37 PARK DRIVE SOUTH, INC., respondent-appellant, v. James P. DUFFY III, et al., appellants-respondents.
In an action, inter alia, to recover damages for breach of contract, the defendants appeal from a judgment of the Supreme Court, Westchester County (Scheinkman, J.), dated January 2, 2008, which, after a nonjury trial, is in favor of the plaintiff and against them, jointly and severally, in the principal sum of $137,853, and the plaintiff cross-appeals from stated portions of the judgment.
ORDERED that the judgment is affirmed, without costs or disbursements.
In 1997, nonparty Robert Shamis, a British citizen who had been living in Hong Kong, wished to move to a house in Westchester County. To accomplish this, he was advised to form a New York corporation to purchase the property, the sole shareholder of which would be Cristoballo, LLC (hereinafter Cristoballo), a Costa Rican entity that was related to Shamis or members of his family. Cristoballo retained the defendant James P. Duffy III and his law firm, the defendant Berg and Duffy, LLP (hereinafter Berg & Duffy), to form the corporation. It was also agreed that Duffy would serve as the corporation's president, and be responsible for certain ministerial services such as making payments with respect to the renovation and operation of the house out of the corporation's bank account. The parties never executed any written agreement as to how the defendants would be compensated, but there was evidence at trial that the parties had entered into an agreement whereby the defendants would be paid the sum of $130 per month for the ministerial services and would bill separately for any unusual or legal work performed on behalf of the corporation. The defendants sent regular invoices to Cristoballo charging hourly rates until December 1998.
In late 2000, Shamis discovered that, earlier that year, Duffy had either withdrawn or transferred to himself or Berg & Duffy the sum of $137,853 from the corporation's bank account. When asked by Shamis to account for these sums, Duffy explained that he had been owed this money as back-due commissions pursuant to an alleged oral agreement whereby he was to receive 5% of all moneys disbursed by the corporation. Shamis disputed that any such agreement was made, and when Duffy refused to refund the amounts or provide any documentation supporting the withdrawals or transfers, Duffy was removed as president of the corporation in March 2001.
In October 2004, the corporation commenced this action, inter alia, to recover $137,853 in damages for breach of contract and breach of fiduciary duty.

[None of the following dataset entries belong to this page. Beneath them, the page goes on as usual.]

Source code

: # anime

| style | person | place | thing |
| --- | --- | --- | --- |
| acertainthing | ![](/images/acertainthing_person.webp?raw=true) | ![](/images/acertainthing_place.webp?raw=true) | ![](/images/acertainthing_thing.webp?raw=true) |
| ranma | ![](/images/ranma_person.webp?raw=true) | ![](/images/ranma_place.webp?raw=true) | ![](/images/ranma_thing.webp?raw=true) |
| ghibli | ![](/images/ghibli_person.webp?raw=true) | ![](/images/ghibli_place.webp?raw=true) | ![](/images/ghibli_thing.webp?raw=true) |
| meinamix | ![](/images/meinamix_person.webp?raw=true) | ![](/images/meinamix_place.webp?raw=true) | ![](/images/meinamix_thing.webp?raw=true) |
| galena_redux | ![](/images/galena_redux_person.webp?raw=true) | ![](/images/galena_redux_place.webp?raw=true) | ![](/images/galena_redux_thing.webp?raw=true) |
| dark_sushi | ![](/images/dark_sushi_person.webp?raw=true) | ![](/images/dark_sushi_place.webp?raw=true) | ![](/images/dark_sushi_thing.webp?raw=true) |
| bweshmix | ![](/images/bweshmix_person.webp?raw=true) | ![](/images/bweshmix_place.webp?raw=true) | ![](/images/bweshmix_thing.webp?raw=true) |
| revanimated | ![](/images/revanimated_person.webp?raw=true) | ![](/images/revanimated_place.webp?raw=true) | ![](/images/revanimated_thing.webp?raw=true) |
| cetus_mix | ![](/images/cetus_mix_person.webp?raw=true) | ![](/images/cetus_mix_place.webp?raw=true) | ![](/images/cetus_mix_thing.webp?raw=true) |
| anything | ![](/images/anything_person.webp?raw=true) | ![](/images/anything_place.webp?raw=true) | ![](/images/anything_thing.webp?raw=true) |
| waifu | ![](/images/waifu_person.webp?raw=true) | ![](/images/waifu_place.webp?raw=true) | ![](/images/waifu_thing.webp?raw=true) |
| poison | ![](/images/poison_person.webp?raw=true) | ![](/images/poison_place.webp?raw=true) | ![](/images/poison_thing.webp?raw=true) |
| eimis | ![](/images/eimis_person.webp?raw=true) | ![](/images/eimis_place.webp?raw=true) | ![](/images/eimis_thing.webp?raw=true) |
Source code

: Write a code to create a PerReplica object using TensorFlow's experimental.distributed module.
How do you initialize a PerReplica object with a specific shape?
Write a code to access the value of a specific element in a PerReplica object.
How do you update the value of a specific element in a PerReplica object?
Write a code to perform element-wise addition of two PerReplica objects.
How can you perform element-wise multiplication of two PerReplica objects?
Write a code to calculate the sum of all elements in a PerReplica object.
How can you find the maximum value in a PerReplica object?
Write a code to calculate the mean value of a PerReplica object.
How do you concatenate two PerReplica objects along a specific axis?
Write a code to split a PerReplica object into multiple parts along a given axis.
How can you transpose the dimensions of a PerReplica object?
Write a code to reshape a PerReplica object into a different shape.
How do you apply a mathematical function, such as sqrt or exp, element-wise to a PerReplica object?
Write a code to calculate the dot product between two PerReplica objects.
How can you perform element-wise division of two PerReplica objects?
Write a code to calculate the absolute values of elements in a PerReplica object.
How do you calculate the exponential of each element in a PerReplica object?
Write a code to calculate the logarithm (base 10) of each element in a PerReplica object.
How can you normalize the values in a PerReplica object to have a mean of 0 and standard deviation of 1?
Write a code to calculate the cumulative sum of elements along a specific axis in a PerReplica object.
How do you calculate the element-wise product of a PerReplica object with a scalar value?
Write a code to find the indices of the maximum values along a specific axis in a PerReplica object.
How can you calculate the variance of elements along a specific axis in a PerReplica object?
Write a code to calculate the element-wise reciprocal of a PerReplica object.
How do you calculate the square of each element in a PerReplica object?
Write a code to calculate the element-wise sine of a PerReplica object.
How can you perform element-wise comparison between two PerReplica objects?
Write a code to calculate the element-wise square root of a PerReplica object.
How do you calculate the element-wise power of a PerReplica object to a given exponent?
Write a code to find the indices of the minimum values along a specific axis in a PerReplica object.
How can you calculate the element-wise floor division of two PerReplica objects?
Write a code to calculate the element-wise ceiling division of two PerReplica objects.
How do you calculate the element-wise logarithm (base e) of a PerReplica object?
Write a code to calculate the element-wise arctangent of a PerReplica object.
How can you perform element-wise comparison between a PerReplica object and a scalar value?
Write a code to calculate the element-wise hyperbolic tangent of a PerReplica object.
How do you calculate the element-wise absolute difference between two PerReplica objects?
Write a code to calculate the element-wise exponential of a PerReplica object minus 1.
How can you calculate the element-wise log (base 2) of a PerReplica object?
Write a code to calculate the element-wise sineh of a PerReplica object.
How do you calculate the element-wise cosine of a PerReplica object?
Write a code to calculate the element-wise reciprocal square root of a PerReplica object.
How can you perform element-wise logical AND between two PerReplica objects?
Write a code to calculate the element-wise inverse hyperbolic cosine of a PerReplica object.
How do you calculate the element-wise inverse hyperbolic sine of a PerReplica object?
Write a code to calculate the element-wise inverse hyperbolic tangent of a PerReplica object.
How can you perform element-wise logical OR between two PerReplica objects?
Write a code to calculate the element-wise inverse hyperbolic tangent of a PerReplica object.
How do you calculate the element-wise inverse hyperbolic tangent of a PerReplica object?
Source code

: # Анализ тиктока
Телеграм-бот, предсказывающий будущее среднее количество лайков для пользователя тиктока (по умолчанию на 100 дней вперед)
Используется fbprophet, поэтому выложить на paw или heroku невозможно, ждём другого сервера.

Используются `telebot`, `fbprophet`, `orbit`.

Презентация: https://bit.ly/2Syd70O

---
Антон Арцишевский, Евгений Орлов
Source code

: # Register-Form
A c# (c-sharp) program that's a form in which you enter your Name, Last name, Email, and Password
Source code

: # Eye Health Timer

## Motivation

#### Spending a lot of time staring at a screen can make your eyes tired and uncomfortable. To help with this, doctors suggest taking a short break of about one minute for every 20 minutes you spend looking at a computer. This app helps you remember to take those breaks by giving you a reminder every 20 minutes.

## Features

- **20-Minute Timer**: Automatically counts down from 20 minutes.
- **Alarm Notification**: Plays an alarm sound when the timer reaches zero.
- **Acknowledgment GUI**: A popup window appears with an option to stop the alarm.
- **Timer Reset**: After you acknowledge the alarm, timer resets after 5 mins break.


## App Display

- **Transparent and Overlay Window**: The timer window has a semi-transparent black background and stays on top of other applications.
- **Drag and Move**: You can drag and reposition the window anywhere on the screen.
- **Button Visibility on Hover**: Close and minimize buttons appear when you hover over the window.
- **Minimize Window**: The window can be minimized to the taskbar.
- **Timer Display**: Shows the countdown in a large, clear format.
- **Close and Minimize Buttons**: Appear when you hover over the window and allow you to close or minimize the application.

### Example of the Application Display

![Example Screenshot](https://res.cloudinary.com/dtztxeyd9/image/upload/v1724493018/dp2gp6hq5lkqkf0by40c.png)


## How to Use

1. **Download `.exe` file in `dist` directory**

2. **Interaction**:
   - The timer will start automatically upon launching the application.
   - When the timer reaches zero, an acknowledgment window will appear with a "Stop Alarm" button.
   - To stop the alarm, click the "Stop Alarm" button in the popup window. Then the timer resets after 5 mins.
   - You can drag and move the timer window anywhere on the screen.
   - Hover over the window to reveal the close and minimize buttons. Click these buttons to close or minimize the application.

After a nonjury trial, the Supreme Court determined that although the breach of fiduciary duty cause of action was barred by the three-year statute of limitations, the plaintiff was entitled to recover the sum of $137,853 based upon a theory of an implied contract or unjust enrichment, which carries a six-year statute of limitations.
We find no reason to disturb the Supreme Court's factual determination that the parties never entered into a 5% commission agreement and that the defendants were not entitled to make the withdrawals or transfers from the plaintiff's bank account (see Northern Westchester Professional Park Assoc. v. Town of Bedford, 60 N.Y.2d 492, 499, 470 N.Y.S.2d 350, 458 N.E.2d 809; Healy v. Williams, 30 A.D.3d 466, 468, 818 N.Y.S.2d 121). Although the plaintiff's breach of fiduciary duty cause of action is time-barred (see Klein v. Gutman, 12 A.D.3d 417, 419-420, 784 N.Y.S.2d 581; Rattenni v. Cerreta, 285 A.D.2d 636, 728 N.Y.S.2d 401; Gold Sun Shipping Ltd. v. Ionian Transp., 245 A.D.2d 420, 421, 666 N.Y.S.2d 677), the Supreme Court correctly determined that the plaintiff may recover based on a theory of implied contract or unjust enrichment, to which a six-year statute of limitations period is applicable (see Board of Educ. of the Cold Spring Harbor Cent. School Dist. v. Rettaliata, 78 N.Y.2d 128, 138, 572 N.Y.S.2d 885, 576 N.E.2d 716; Matter of First Natl. City Bank v. City of New York Fin. Admin., 36 N.Y.2d 87, 93, 365 N.Y.S.2d 493, 324 N.E.2d 861; Gold Sun Shipping Ltd. v. Ionian Transp., 245 A.D.2d at 421, 666 N.Y.S.2d 677; Baratta v. Kozlowski, 94 A.D.2d 454, 464, 464 N.Y.S.2d 803).
The parties' remaining contentions are either not properly before this Court or without merit.